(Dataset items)
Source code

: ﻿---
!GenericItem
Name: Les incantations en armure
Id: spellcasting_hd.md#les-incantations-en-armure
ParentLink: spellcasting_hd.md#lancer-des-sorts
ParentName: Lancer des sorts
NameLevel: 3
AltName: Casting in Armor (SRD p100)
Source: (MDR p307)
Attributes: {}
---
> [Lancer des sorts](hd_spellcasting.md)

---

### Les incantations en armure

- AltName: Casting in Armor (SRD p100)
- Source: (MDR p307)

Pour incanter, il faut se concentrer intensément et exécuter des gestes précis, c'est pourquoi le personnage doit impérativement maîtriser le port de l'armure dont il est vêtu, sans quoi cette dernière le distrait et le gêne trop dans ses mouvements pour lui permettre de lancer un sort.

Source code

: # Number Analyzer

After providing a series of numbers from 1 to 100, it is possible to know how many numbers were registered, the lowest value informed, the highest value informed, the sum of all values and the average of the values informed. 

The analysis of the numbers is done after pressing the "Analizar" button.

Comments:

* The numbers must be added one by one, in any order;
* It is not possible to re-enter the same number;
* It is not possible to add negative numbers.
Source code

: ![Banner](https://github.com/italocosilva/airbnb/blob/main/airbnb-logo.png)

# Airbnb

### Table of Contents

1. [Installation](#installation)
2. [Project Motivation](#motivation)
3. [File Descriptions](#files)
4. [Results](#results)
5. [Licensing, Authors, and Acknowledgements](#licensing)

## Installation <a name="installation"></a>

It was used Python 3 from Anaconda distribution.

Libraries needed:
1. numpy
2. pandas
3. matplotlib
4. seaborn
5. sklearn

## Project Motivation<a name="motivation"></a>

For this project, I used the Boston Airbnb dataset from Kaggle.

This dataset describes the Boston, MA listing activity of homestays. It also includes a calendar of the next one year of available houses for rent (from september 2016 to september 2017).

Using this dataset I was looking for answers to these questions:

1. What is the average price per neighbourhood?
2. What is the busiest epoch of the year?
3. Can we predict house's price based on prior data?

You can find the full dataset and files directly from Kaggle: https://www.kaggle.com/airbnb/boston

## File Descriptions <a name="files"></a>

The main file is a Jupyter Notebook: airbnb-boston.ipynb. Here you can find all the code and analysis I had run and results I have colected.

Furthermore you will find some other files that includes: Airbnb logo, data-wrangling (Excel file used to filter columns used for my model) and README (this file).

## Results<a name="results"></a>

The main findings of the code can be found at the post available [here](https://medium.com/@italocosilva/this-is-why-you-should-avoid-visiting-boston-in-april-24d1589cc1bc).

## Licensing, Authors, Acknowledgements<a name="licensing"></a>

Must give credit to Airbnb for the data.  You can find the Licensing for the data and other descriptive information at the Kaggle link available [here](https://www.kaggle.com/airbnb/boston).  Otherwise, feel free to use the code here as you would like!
--
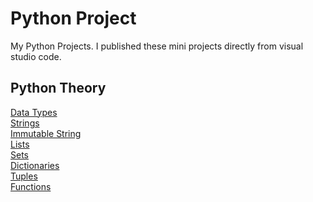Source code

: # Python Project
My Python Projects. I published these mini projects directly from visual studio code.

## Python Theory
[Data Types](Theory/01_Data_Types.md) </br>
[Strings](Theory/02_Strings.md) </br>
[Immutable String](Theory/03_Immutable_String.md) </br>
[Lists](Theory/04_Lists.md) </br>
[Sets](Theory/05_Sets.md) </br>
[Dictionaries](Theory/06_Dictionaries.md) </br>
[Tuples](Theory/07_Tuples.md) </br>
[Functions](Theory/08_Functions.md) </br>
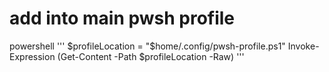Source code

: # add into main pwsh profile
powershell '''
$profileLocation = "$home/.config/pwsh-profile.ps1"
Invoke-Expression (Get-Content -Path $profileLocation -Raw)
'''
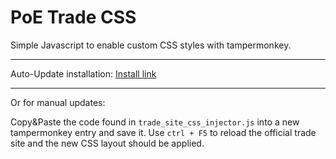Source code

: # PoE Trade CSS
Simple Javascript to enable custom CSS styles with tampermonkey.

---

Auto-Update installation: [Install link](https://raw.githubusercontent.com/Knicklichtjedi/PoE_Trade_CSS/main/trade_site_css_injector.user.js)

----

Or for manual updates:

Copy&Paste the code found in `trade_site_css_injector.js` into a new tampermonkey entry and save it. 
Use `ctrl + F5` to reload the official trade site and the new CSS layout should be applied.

> **ASSIGNMENT**
Retype the entries above exactly, but only from the line containing "Auto-Update installation: [Install" through the line containing "should be applied.", both included.

> **SOLUTION TO THE EXERCISE**
Auto-Update installation: [Install link](https://raw.githubusercontent.com/Knicklichtjedi/PoE_Trade_CSS/main/trade_site_css_injector.user.js)

----

Or for manual updates:

Copy&Paste the code found in `trade_site_css_injector.js` into a new tampermonkey entry and save it. 
Use `ctrl + F5` to reload the official trade site and the new CSS layout should be applied.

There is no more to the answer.